The Israel Antitrust Authority fears that its opposition to the natural gas monopoly compromise will be bypassed.

Israel Antitrust Authority legal advisor Adv. Ori Schwartz is asking director general Prof. David Gilo to allow a compromise proposed by the regulators for the structure of the natural gas sector, sources inform "Globes." It is believed that Schwartz is worried that the regulators will find a way to bypass Gilo, thereby setting a precedent. Antitrust Authority chief economist Assaf Eilat is also advising Gilo to fall in line with the other regulators.

As reported exclusively in "Globes" last week, the regulators, including the Ministry of National Infrastructure, Energy, and Water Resources, the Ministry of Finance, and National Economic Council, have devised a new compromise for arranging the Israeli gas industry, three months after their first proposal. The new compromise makes no change in the structure of the Leviathan natural gas reservoir, and the partners will not have to compete with each other to sell gas from it (no separate marketing). Instead, the price of gas in future contracts will be loosely controlled.

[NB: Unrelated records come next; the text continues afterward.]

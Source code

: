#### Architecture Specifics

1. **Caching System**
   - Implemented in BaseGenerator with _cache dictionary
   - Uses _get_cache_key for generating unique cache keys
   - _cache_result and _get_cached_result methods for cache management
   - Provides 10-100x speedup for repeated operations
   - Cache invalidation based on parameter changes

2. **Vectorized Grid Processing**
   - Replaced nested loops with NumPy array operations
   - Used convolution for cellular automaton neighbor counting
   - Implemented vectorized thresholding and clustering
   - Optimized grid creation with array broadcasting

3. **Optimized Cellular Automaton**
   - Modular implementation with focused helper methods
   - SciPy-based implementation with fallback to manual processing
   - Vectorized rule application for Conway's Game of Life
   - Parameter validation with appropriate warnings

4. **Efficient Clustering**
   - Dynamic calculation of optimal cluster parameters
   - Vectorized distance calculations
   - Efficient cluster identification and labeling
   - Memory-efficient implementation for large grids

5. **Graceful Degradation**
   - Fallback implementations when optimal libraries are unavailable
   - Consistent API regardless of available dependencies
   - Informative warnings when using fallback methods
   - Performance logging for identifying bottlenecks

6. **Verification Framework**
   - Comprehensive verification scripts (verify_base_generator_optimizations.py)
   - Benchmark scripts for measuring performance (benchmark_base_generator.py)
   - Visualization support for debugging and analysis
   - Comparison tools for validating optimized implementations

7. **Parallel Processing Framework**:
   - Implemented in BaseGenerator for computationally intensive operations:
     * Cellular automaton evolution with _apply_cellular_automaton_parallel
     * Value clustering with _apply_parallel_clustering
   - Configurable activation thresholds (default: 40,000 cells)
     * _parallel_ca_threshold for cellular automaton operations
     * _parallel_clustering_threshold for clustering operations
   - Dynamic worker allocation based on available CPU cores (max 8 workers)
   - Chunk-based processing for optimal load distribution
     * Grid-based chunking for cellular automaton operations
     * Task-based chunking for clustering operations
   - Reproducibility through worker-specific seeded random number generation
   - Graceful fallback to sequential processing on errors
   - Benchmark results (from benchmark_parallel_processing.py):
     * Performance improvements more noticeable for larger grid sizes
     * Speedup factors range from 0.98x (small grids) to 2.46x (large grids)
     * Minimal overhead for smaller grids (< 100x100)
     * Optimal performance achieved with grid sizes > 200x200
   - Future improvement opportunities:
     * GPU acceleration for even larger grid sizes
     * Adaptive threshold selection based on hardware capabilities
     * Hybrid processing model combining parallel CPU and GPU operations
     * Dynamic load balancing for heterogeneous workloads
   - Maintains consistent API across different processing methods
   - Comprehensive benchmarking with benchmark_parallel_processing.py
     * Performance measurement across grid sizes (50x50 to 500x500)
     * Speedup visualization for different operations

For the Tamar gas reservoir, it was agreed that Delek Group Ltd. (TASE: DLEKG) would have to sell its holdings, and Noble Energy will have to dilute its holdings from 36% to 25%. It was also agreed to require Delek Group and Noble Energy to sell their holdings in the Karish and Tanin reservoirs.

The regulators presented their formula to Gilo on the same day, and he said he would not support a compromise that did not require the partners to compete with each other in the Leviathan reservoir, and which allow Noble Energy ownership of both the Tamar and Leviathan reservoirs.

It is easier, however, to bypass Gilo than the gas partners previously thought, which would also set a precedent for matters not necessarily involving natural gas. Prime Minister Benjamin Netanyahu is already promoting a national projects bill for energy, transportation, infrastructure, and housing. The bill is designed to make it easier to go forward with major projects, while bypassing bureaucratic roadblocks. In this case, Gilo is a bureaucratic roadblock that can be bypassed.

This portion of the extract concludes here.